## EXERCISE PROMPT:
Copy out exactly the stretch of the listing below that begins at the line containing "populated cities in a region" and ends at the line containing "40521893 | 33%", and copy nothing outside it.

## MATERIAL TO PROCESS:
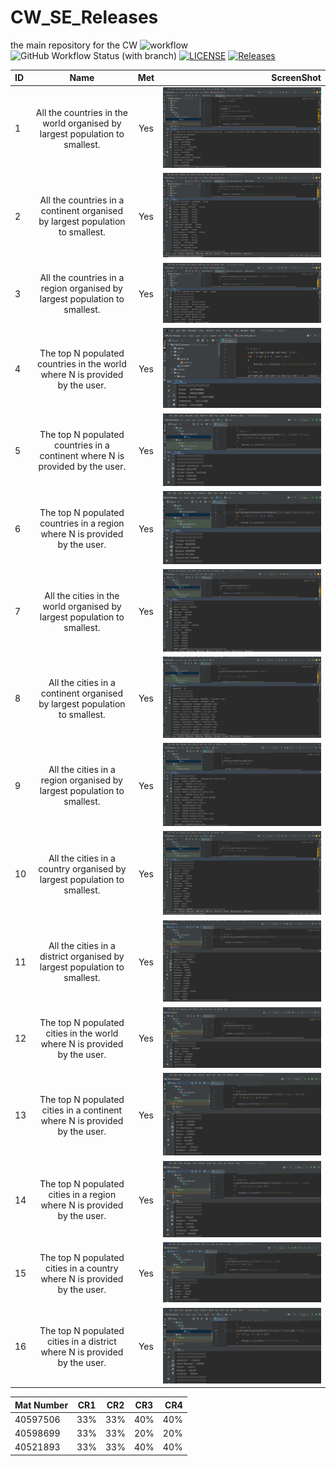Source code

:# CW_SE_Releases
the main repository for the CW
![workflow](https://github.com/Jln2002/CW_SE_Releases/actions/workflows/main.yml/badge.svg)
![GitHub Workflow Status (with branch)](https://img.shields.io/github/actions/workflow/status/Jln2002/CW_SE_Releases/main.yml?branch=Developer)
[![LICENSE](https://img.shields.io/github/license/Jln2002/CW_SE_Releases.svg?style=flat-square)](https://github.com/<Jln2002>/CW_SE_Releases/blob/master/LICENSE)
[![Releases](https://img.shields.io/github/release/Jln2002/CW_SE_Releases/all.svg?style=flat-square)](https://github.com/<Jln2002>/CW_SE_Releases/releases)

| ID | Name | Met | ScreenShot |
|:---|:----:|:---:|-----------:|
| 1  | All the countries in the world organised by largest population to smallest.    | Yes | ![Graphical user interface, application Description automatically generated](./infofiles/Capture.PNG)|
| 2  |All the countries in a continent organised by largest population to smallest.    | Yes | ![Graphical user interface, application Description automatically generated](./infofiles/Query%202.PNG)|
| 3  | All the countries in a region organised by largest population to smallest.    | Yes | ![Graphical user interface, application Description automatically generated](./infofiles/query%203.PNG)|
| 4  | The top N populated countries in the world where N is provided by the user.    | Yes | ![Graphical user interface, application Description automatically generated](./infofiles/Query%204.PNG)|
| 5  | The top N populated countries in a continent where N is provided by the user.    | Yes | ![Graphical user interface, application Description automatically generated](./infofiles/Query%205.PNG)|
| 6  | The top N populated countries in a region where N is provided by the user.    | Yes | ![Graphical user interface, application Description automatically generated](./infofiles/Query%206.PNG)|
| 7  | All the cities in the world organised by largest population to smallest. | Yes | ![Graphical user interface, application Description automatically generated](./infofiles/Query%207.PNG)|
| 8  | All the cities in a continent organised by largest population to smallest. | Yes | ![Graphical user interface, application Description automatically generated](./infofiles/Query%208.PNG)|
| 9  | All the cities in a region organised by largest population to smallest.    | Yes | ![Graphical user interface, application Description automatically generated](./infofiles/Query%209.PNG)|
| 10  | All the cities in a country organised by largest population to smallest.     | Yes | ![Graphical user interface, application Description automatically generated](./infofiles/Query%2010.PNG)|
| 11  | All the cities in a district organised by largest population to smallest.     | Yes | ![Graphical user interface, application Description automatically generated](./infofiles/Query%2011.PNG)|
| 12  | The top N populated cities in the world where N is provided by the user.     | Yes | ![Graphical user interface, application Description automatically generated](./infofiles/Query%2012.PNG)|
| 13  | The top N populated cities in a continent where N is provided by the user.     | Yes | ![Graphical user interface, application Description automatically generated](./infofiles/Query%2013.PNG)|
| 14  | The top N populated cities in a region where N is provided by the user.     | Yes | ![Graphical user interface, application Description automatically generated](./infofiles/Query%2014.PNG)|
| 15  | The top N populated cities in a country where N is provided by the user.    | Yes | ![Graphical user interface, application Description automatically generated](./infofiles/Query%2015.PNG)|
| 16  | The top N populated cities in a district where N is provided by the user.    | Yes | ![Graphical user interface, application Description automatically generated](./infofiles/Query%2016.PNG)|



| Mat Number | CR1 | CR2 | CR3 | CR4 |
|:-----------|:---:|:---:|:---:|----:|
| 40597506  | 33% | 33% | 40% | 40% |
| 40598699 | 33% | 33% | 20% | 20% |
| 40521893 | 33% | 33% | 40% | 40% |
...
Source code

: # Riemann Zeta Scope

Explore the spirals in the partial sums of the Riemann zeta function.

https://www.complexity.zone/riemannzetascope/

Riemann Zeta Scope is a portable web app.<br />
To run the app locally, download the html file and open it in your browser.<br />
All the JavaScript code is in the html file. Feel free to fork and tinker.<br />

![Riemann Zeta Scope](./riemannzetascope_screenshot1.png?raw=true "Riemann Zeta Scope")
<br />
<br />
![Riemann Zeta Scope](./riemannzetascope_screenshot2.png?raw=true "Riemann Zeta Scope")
* * *
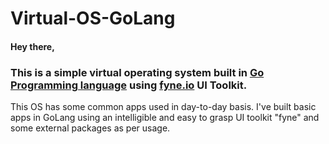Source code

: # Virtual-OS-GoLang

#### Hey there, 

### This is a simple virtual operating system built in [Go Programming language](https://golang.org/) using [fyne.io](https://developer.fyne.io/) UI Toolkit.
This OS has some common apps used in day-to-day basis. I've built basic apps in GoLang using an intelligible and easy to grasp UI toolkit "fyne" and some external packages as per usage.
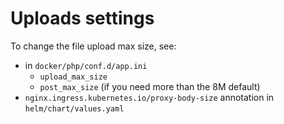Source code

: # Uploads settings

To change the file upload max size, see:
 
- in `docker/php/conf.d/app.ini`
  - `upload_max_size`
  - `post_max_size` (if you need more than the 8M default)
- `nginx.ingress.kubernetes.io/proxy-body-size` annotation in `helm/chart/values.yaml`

## RESPONSE:
| 14  | The top N populated cities in a region where N is provided by the user.     | Yes | ![Graphical user interface, application Description automatically generated](./infofiles/Query%2014.PNG)|
| 15  | The top N populated cities in a country where N is provided by the user.    | Yes | ![Graphical user interface, application Description automatically generated](./infofiles/Query%2015.PNG)|
| 16  | The top N populated cities in a district where N is provided by the user.    | Yes | ![Graphical user interface, application Description automatically generated](./infofiles/Query%2016.PNG)|



| Mat Number | CR1 | CR2 | CR3 | CR4 |
|:-----------|:---:|:---:|:---:|----:|
| 40597506  | 33% | 33% | 40% | 40% |
| 40598699 | 33% | 33% | 20% | 20% |
| 40521893 | 33% | 33% | 40% | 40% |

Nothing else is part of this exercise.